*** Opening of THE INPUT ***

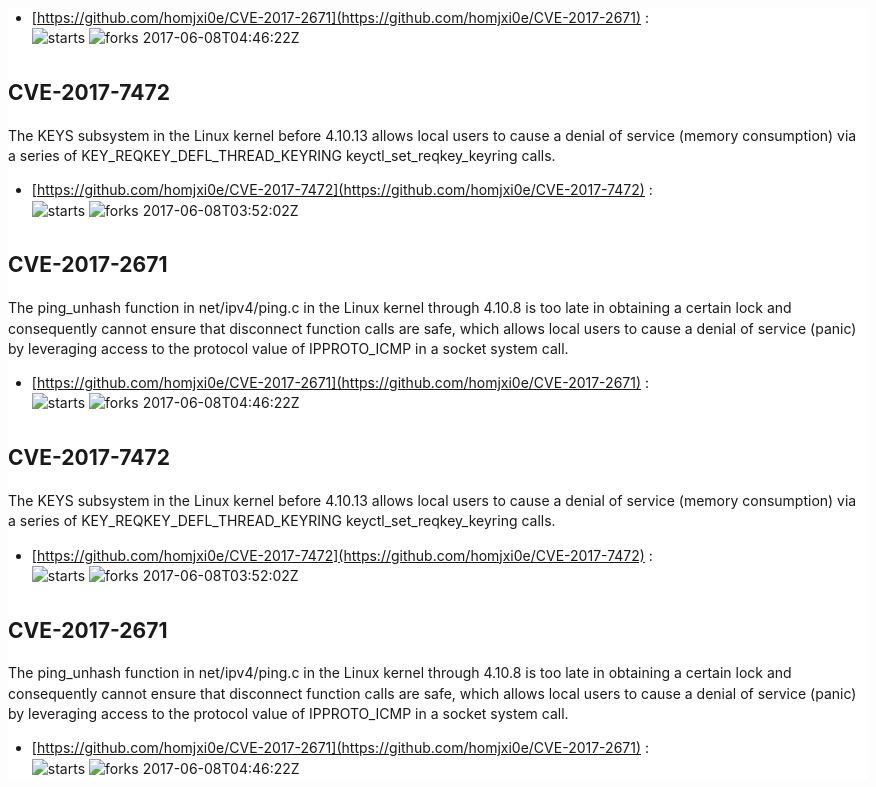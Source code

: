 - [https://github.com/homjxi0e/CVE-2017-2671](https://github.com/homjxi0e/CVE-2017-2671) :  
![starts](https://img.shields.io/github/stars/homjxi0e/CVE-2017-2671.svg) 
![forks](https://img.shields.io/github/forks/homjxi0e/CVE-2017-2671.svg) 
2017-06-08T04:46:22Z

## CVE-2017-7472
 The KEYS subsystem in the Linux kernel before 4.10.13 allows local users to cause a denial of service (memory consumption) via a series of KEY_REQKEY_DEFL_THREAD_KEYRING keyctl_set_reqkey_keyring calls.

- [https://github.com/homjxi0e/CVE-2017-7472](https://github.com/homjxi0e/CVE-2017-7472) :  
![starts](https://img.shields.io/github/stars/homjxi0e/CVE-2017-7472.svg) 
![forks](https://img.shields.io/github/forks/homjxi0e/CVE-2017-7472.svg) 
2017-06-08T03:52:02Z

## CVE-2017-2671
 The ping_unhash function in net/ipv4/ping.c in the Linux kernel through 4.10.8 is too late in obtaining a certain lock and consequently cannot ensure that disconnect function calls are safe, which allows local users to cause a denial of service (panic) by leveraging access to the protocol value of IPPROTO_ICMP in a socket system call.

- [https://github.com/homjxi0e/CVE-2017-2671](https://github.com/homjxi0e/CVE-2017-2671) :  
![starts](https://img.shields.io/github/stars/homjxi0e/CVE-2017-2671.svg) 
![forks](https://img.shields.io/github/forks/homjxi0e/CVE-2017-2671.svg) 
2017-06-08T04:46:22Z

## CVE-2017-7472
 The KEYS subsystem in the Linux kernel before 4.10.13 allows local users to cause a denial of service (memory consumption) via a series of KEY_REQKEY_DEFL_THREAD_KEYRING keyctl_set_reqkey_keyring calls.

- [https://github.com/homjxi0e/CVE-2017-7472](https://github.com/homjxi0e/CVE-2017-7472) :  
![starts](https://img.shields.io/github/stars/homjxi0e/CVE-2017-7472.svg) 
![forks](https://img.shields.io/github/forks/homjxi0e/CVE-2017-7472.svg) 
2017-06-08T03:52:02Z

## CVE-2017-2671
 The ping_unhash function in net/ipv4/ping.c in the Linux kernel through 4.10.8 is too late in obtaining a certain lock and consequently cannot ensure that disconnect function calls are safe, which allows local users to cause a denial of service (panic) by leveraging access to the protocol value of IPPROTO_ICMP in a socket system call.

- [https://github.com/homjxi0e/CVE-2017-2671](https://github.com/homjxi0e/CVE-2017-2671) :  
![starts](https://img.shields.io/github/stars/homjxi0e/CVE-2017-2671.svg) 
![forks](https://img.shields.io/github/forks/homjxi0e/CVE-2017-2671.svg) 
2017-06-08T04:46:22Z
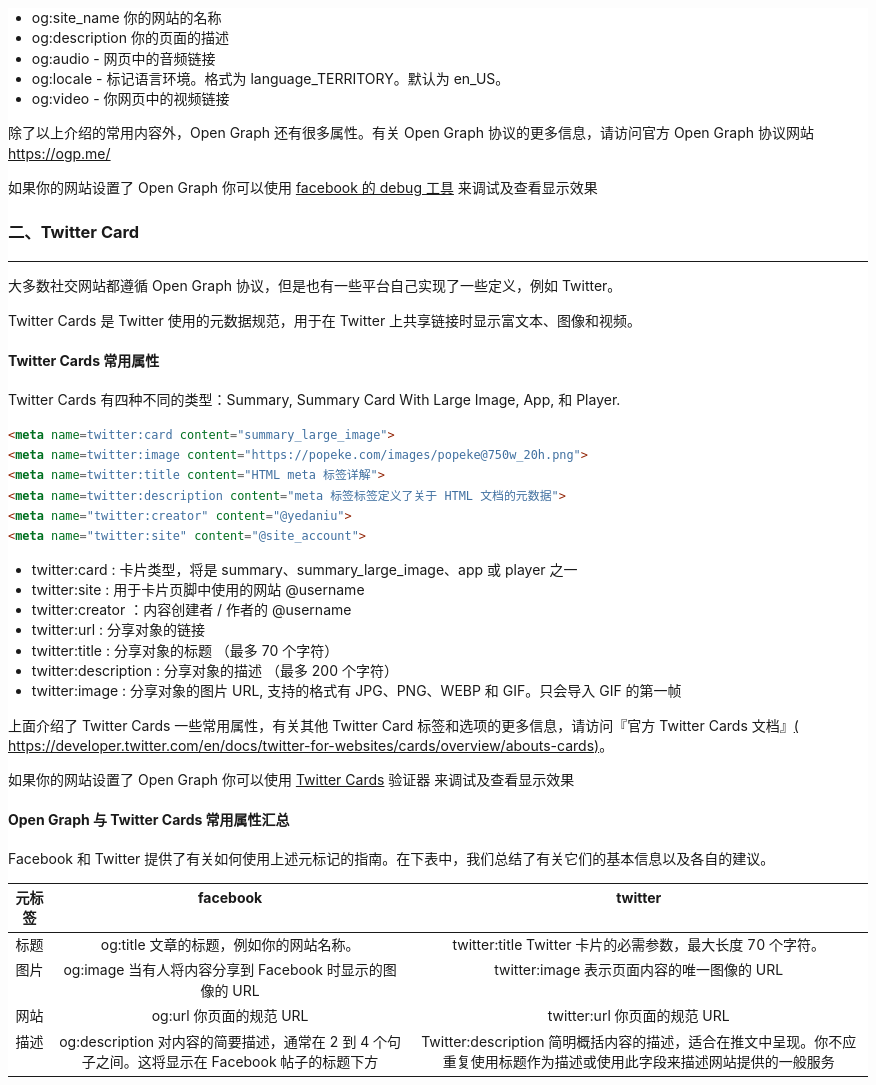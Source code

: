 - og:site_name 你的网站的名称
- og:description 你的页面的描述
- og:audio - 网页中的音频链接
- og:locale - 标记语言环境。格式为 language_TERRITORY。默认为 en_US。
- og:video - 你网页中的视频链接

除了以上介绍的常用内容外，Open Graph 还有很多属性。有关 Open Graph 协议的更多信息，请访问官方 Open Graph 协议网站 <https://ogp.me/>

如果你的网站设置了 Open Graph 你可以使用 [facebook 的 debug 工具](https://developers.facebook.com/tools/debug/) 来调试及查看显示效果

### 二、Twitter Card

---

大多数社交网站都遵循 Open Graph 协议，但是也有一些平台自己实现了一些定义，例如 Twitter。

Twitter Cards 是 Twitter 使用的元数据规范，用于在 Twitter 上共享链接时显示富文本、图像和视频。

#### Twitter Cards 常用属性

Twitter Cards 有四种不同的类型：Summary, Summary Card With Large Image, App, 和 Player.

```HTML
<meta name=twitter:card content="summary_large_image">
<meta name=twitter:image content="https://popeke.com/images/popeke@750w_20h.png">
<meta name=twitter:title content="HTML meta 标签详解">
<meta name=twitter:description content="meta 标签标签定义了关于 HTML 文档的元数据">
<meta name="twitter:creator" content="@yedaniu">
<meta name="twitter:site" content="@site_account">
```

- twitter:card : 卡片类型，将是 summary、summary_large_image、app 或 player 之一
- twitter:site : 用于卡片页脚中使用的网站 @username
- twitter:creator ：内容创建者 / 作者的 @username
- twitter:url : 分享对象的链接
- twitter:title : 分享对象的标题 （最多 70 个字符）
- twitter:description : 分享对象的描述 （最多 200 个字符）
- twitter:image : 分享对象的图片 URL, 支持的格式有 JPG、PNG、WEBP 和 GIF。只会导入 GIF 的第一帧

上面介绍了 Twitter Cards 一些常用属性，有关其他 Twitter Card 标签和选项的更多信息，请访问『官方 Twitter Cards 文档』[( https://developer.twitter.com/en/docs/twitter-for-websites/cards/overview/abouts-cards)](https://developer.twitter.com/en/docs/twitter-for-websites/cards/overview/abouts-cards)。

如果你的网站设置了 Open Graph 你可以使用 [Twitter Cards](https://cards-dev.twitter.com/validator) 验证器 来调试及查看显示效果

#### Open Graph 与 Twitter Cards 常用属性汇总

Facebook 和 Twitter 提供了有关如何使用上述元标记的指南。在下表中，我们总结了有关它们的基本信息以及各自的建议。

| 元标签 | facebook | twitter |
| :--------: | :--------: | :--------: |
| 标题 | og:title 文章的标题，例如你的网站名称。 | twitter:title Twitter 卡片的必需参数，最大长度 70 个字符。|
| 图片 | og:image 当有人将内容分享到 Facebook 时显示的图像的 URL | twitter:image 表示页面内容的唯一图像的 URL |
| 网站 | og:url 你页面的规范 URL | twitter:url 你页面的规范 URL |
| 描述 | og:description 对内容的简要描述，通常在 2 到 4 个句子之间。这将显示在 Facebook 帖子的标题下方 | Twitter:description 简明概括内容的描述，适合在推文中呈现。你不应重复使用标题作为描述或使用此字段来描述网站提供的一般服务 |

*** Close of THE INPUT ***

◆ EXERCISE REQUIREMENTS ◆
Working from the material above, retype exactly the lines from the one with "- og:site_name 你的网站的名称" through the one with "如果你的网站设置了 Open Graph 你可以使用 [Twitter", both included, and only those lines.

◆ PROBLEM SOLUTION ◆
: - og:site_name 你的网站的名称
- og:description 你的页面的描述
- og:audio - 网页中的音频链接
- og:locale - 标记语言环境。格式为 language_TERRITORY。默认为 en_US。
- og:video - 你网页中的视频链接

除了以上介绍的常用内容外，Open Graph 还有很多属性。有关 Open Graph 协议的更多信息，请访问官方 Open Graph 协议网站 <https://ogp.me/>

如果你的网站设置了 Open Graph 你可以使用 [facebook 的 debug 工具](https://developers.facebook.com/tools/debug/) 来调试及查看显示效果

### 二、Twitter Card

---

大多数社交网站都遵循 Open Graph 协议，但是也有一些平台自己实现了一些定义，例如 Twitter。

Twitter Cards 是 Twitter 使用的元数据规范，用于在 Twitter 上共享链接时显示富文本、图像和视频。

#### Twitter Cards 常用属性

Twitter Cards 有四种不同的类型：Summary, Summary Card With Large Image, App, 和 Player.

```HTML
<meta name=twitter:card content="summary_large_image">
<meta name=twitter:image content="https://popeke.com/images/popeke@750w_20h.png">
<meta name=twitter:title content="HTML meta 标签详解">
<meta name=twitter:description content="meta 标签标签定义了关于 HTML 文档的元数据">
<meta name="twitter:creator" content="@yedaniu">
<meta name="twitter:site" content="@site_account">
```

- twitter:card : 卡片类型，将是 summary、summary_large_image、app 或 player 之一
- twitter:site : 用于卡片页脚中使用的网站 @username
- twitter:creator ：内容创建者 / 作者的 @username
- twitter:url : 分享对象的链接
- twitter:title : 分享对象的标题 （最多 70 个字符）
- twitter:description : 分享对象的描述 （最多 200 个字符）
- twitter:image : 分享对象的图片 URL, 支持的格式有 JPG、PNG、WEBP 和 GIF。只会导入 GIF 的第一帧

上面介绍了 Twitter Cards 一些常用属性，有关其他 Twitter Card 标签和选项的更多信息，请访问『官方 Twitter Cards 文档』[( https://developer.twitter.com/en/docs/twitter-for-websites/cards/overview/abouts-cards)](https://developer.twitter.com/en/docs/twitter-for-websites/cards/overview/abouts-cards)。

如果你的网站设置了 Open Graph 你可以使用 [Twitter Cards](https://cards-dev.twitter.com/validator) 验证器 来调试及查看显示效果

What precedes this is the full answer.